The most fruitful research and development takes place in collaboration. New ideas do not only emerge from individual thinking, but also from hours of deep discussions. SUSTE is a terrific example on this. However, in this blog contribution I will not tell about Ann-Christin’s, Hannah’s and my common undertakings, but about another collaboration, which is also related to SUSTE in many ways.
All the spring semester this year, I was lucky to host two Norwegian research colleagues, Tuula Skarstein and Frode Skarstein, both from Stavanger University. They were my guests at the University of Helsinki. In the previous autumn I spent a week at their university, and visited Norwegian preschools in company with Tuula. Already then we three devoted many hours discussing our common research interest.
Common interest in science education
All three of us are lecturers in science education, and the target is both early childhood student teachers and student teachers on higher educational levels. However, the research we developed together in Finland focused especially on two topics: early childhood education in the Anthropocene and species training among early childhood student teachers. I will tell more about the Anthropocene research in another blog text about the ECER conference, and below concentrate on species training and other collaborative interests.

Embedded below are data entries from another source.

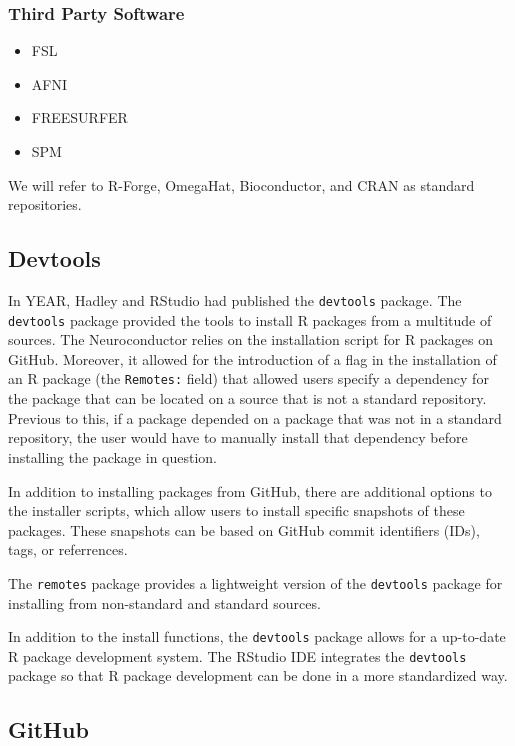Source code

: \documentclass[]{elsarticle} %
\providecommand{\tightlist}{%
  \setlength{\itemsep}{0pt}\setlength{\parskip}{0pt}}
\begin{document}
\subsubsection{Third Party Software}\label{third-party-software}

\begin{itemize}
\tightlist
\item
  FSL
\item
  AFNI
\item
  FREESURFER
\item
  SPM
\end{itemize}

We will refer to R-Forge, OmegaHat, Bioconductor, and CRAN as standard
repositories.

\subsection{Devtools}\label{devtools}

In YEAR, Hadley and RStudio had published the \texttt{devtools} package.
The \texttt{devtools} package provided the tools to install R packages
from a multitude of sources. The Neuroconductor relies on the
installation script for R packages on GitHub. Moreover, it allowed for
the introduction of a flag in the installation of an R package (the
\texttt{Remotes:} field) that allowed users specify a dependency for the
package that can be located on a source that is not a standard
repository. Previous to this, if a package depended on a package that
was not in a standard repository, the user would have to manually
install that dependency before installing the package in question.

In addition to installing packages from GitHub, there are additional
options to the installer scripts, which allow users to install specific
snapshots of these packages. These snapshots can be based on GitHub
commit identifiers (IDs), tags, or referrences.

The \texttt{remotes} package provides a lightweight version of the
\texttt{devtools} package for installing from non-standard and standard
sources.

In addition to the install functions, the \texttt{devtools} package
allows for a up-to-date R package development system. The RStudio IDE
integrates the \texttt{devtools} package so that R package development
can be done in a more standardized way.

\subsection{GitHub}\label{github}
\end{document}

Tuula and Frode already had developed and studied training in species knowledge among Norwegian students, now we wanted to explore together how willing the early childhood teacher students in Helsinki would be to learn species. Since the students that we studied were very positive to the whole idea, we gave it a try and I included species knowledge in my course by help of Tuula. Afterwards, we studied through multiple methods how the students had experienced the learning. Finally, we combined our studies in Finland and Norway to receive a most realistic picture of if it was any idea to train early childhood teacher students to recognize and know species. We presented this study in EECERA (see the previous blog by Ann-Christin) in Thessaloniki and the audience raised many questions and was eager about our findings. This autumn we are completing an article for the journal Sustainability, where we will tell more about the results.
Sustainability education and biodiversity
During Tuula’s and Frode’s stay in Finland, we also organized a seminar for Finnish and Norwegian teacher educators about sustainability in teacher education. The first day was located at the Siltavuorenpenger campus with various interesting presentations on the topic by researchers from both Finland and Norway. The second day the participants visited the preschool Kippari in Espoo. The host for this visit was the preschool teacher Outi Aarnisalo. This was a strategic choice, because Kippari has a strong environmental and sustainability profile, and Outi has been one of the promoters for years.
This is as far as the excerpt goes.